Principal LNG consultant at GL Noble Denton David Haynes talks exclusively to Oil & Gas Technology about the main drivers behind the global move towards FLNG, the technical and environmental obstacles when moving LNG from onshore to offshore and the future of this promising industry

Moving LNG offshore
David Haynes has been involved in 20-30 LNG projects, both liquefaction and importation onshore and, more recently, liquefaction and importation offshore

David Haynes is a chemical engineer and has been working in that area for the past 27 years, 17 of which in the LNG sector. He has been involved in 20-30 LNG projects, both liquefaction and importation onshore and, more recently, liquefaction and importation offshore.

 

Hayne’s role within GL Noble Denton is to be the company’s expert on LNG technology. The company’s offerings include concept visibility design, hazard and risk assessment, naval architecture, due diligence and any other basic services which the LNG industry requires.  

 

OGT: Could you please start by telling us which industry factors are driving the feasibility of upcoming FLNG projects?

 

David Haynes: In some ways the first of these is almost a negative driver. Onshore projects are becoming too difficult and too expensive to implement.

 

A lot of the projects are in extremely remote locations. Therefore, the idea of doing a floating LNG project in a shipyard in South Korea, for example, is very attractive as it gets companies around political issues, giving them more control over the project.

 

Another driver is where we’re actually finding the gas reserves.

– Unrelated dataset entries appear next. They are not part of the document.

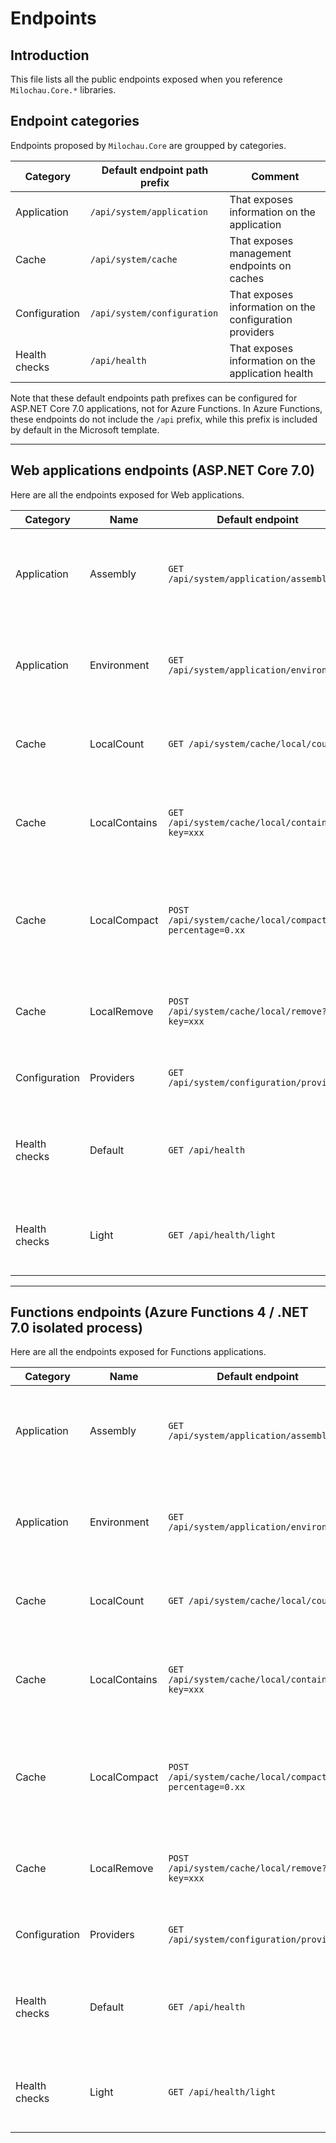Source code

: # Endpoints

## Introduction

This file lists all the public endpoints exposed when you reference `Milochau.Core.*` libraries.

## Endpoint categories

Endpoints proposed by `Milochau.Core` are groupped by categories.

| Category | Default endpoint path prefix | Comment |
| -------- | ---------------------------- | ------- |
| Application | `/api/system/application` | That exposes information on the application |
| Cache | `/api/system/cache` | That exposes management endpoints on caches |
| Configuration | `/api/system/configuration` | That exposes information on the configuration providers |
| Health checks | `/api/health` | That exposes information on the application health |

Note that these default endpoints path prefixes can be configured for ASP.NET Core 7.0 applications, not for Azure Functions. In Azure Functions, these endpoints do not include the `/api` prefix, while this prefix is included by default in the Microsoft template.

---

## Web applications endpoints (ASP.NET Core 7.0)

Here are all the endpoints exposed for Web applications.

| Category | Name | Default endpoint | Comment |
| -------- | ---- | ---------------- | ------- |
| Application | Assembly | `GET /api/system/application/assembly` | That exposes information on the entry assembly of the application |
| Application | Environment | `GET /api/system/application/environment` | That exposes information on the environment of the application |
| Cache | LocalCount | `GET /api/system/cache/local/count` | That returns the count of items in the application local cache |
| Cache | LocalContains | `GET /api/system/cache/local/contains?key=xxx` | That returns the existence of a list of items in the application local cache |
| Cache | LocalCompact | `POST /api/system/cache/local/compact?percentage=0.xx` | That compacts the application local cache by the defined percentage |
| Cache | LocalRemove | `POST /api/system/cache/local/remove?key=xxx` | That removes a list of items from the application local cache |
| Configuration | Providers | `GET /api/system/configuration/providers` | That returns the configuration providers |
| Health checks | Default | `GET /api/health` | That returns the health of the application with all checks defined |
| Health checks | Light | `GET /api/health/light` | That returns the health of the application with only the `light` checks |

---

## Functions endpoints (Azure Functions 4 / .NET 7.0 isolated process)

Here are all the endpoints exposed for Functions applications.

| Category | Name | Default endpoint | Comment |
| -------- | ---- | ---------------- | ------- |
| Application | Assembly | `GET /api/system/application/assembly` | That exposes information on the entry assembly of the application |
| Application | Environment | `GET /api/system/application/environment` | That exposes information on the environment of the application |
| Cache | LocalCount | `GET /api/system/cache/local/count` | That returns the count of items in the application local cache |
| Cache | LocalContains | `GET /api/system/cache/local/contains?key=xxx` | That returns the existence of a list of items in the application local cache |
| Cache | LocalCompact | `POST /api/system/cache/local/compact?percentage=0.xx` | That compacts the application local cache by the defined percentage |
| Cache | LocalRemove | `POST /api/system/cache/local/remove?key=xxx` | That removes a list of items from the application local cache |
| Configuration | Providers | `GET /api/system/configuration/providers` | That returns the configuration providers |
| Health checks | Default | `GET /api/health` | That returns the health of the application with all checks defined |
| Health checks | Light | `GET /api/health/light` | That returns the health of the application with only the `light` checks |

These are further and further offshore in deeper and deeper waters and this is starting to challenge the ability to tie that back into onshore infrastructure.

 

The oil and gas industry’s offshore sector, and in particular the FPSO market, has also been an essential building block to take FLNG off the ground. We have seen over the last 5-10 years some very large and complex oil and gas FPSOs that have huge topsides and are very similar to what we are looking at on an FLNG project.

 

I suppose that the final factor is related to the geopolitics of floating LNG. If something did go wrong you could actually tow it away, which would make going into some of the less politically attractive areas out there more of an option.

 

OGT: From a downstream point of view, what are the main challenges which global oil and gas companies in the FLNG business are facing?

 

DH: I think that the main challenge for FLNG is actually getting rid of the LNG, so the offloading process is where the main issues are going to be.

 

However, virtually all the floating, storage and regasification (FSRUs) units in the world are operating in very benign environments. It will only be when we see something like the offshore LNG Toscana project in Italy come on or when Prelude comes along that we will know a little bit more about transferring LNG into deepwater environments.

 

OGT: What factors come into play when downstream technology is moved from a static onshore environment to an unstable, rocking and motion-based offshore setting?

 

DH: Marinisation of equipment is reasonably understood because we do it on most oil and gas FPSOs. What we’re primarily concerned about is vapour-liquid interfaces, as we’re normally looking at some form of level control and when everything is moving around it’s very hard for us to get that running smoothly.

 

We’ve been looking at level control and oil and gas vapour-liquid separation on the front of the boat: primary separation; condensate stabilisation; gas processing – all of these have some form of vapour-liquid interface.

 

If we move into the liquefaction process, there are some processes, mostly those based on nitrogen but also something like the niche process, which is nitrogen-methane, that only use vapour phase refrigerants to avoid that problem, and this makes them more robust.

 

OGT: In terms of liquefaction, what are the most reliable refrigerants being considered for offshore projects?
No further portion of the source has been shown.